Trevor Grundy recommended the book be taught at schools and colleges. Ferdinand Mount in the London Review of Books, noted that General Dyer's evidence is quoted at length in the book. Both Grundy and Mount compared Amritsar 1919 with Nick Lloyd's The Amritsar Massacre: The Untold Story of One Fateful Day (2011) and with Nigel Collett's The Butcher of Amritsar (2005). Mount argued that Wagner had underplayed the personality of General Dyer, portraying him as "nothing exceptional ... and nothing extraordinary", instead emphasising that it was "brutality" in general that was the "driving principle of the Raj" rather than the personality of individuals.

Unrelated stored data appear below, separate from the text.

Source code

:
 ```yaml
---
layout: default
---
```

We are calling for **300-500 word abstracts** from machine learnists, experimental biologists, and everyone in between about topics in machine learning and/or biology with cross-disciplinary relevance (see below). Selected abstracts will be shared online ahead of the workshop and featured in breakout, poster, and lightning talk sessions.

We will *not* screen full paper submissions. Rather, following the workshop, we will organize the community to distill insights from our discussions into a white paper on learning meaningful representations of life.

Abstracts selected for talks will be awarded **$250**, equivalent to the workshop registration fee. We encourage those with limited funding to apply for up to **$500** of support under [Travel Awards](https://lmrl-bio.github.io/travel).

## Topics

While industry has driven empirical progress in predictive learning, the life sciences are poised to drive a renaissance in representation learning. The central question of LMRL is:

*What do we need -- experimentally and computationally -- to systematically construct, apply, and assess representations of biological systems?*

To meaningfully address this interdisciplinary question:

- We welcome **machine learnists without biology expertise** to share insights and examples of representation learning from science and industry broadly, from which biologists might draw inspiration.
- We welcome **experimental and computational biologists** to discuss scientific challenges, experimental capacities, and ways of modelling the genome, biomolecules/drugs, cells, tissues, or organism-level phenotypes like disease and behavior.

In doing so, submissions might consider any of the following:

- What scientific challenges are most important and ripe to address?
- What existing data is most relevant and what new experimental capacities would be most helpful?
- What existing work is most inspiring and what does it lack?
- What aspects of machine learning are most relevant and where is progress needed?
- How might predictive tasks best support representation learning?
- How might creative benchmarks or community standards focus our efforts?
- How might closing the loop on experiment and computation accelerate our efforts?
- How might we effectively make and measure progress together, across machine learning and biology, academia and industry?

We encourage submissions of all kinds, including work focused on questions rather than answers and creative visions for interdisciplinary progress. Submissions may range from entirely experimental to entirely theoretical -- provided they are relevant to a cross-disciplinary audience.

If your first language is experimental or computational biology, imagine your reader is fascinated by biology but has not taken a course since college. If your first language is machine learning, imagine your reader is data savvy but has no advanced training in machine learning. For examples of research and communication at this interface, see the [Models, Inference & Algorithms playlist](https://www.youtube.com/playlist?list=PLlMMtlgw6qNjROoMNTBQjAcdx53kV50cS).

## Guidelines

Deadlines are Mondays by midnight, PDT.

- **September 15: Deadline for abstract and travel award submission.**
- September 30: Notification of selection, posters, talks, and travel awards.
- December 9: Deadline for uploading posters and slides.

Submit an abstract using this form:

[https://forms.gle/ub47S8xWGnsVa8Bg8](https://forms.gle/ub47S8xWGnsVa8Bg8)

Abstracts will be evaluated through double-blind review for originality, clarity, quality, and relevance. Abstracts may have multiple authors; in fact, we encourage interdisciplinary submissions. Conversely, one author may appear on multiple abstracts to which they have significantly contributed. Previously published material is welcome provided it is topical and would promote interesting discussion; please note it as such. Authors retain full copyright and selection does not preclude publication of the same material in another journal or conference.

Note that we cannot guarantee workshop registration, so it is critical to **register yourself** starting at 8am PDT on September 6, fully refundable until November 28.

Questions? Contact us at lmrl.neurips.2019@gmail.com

Wagner responded to Mount's view that "Dyer and the massacre were unique" and that the massacre "was all down to the personality of one officer", by citing other incidents mentioned by Mount "in which British officers in India from 1857 onward resorted to exemplary and indiscriminate massacres", such as those committed by Hector Munro, Frederick Henry Cooper and James George Smith Neill.

Amritsar 1919 has also been reviewed along with other books revolved around the massacre, including Anita Anand's The Patient Assassin. Reviews also appeared in The Hindustan Times, and other commentators have included Sathnam Sanghera.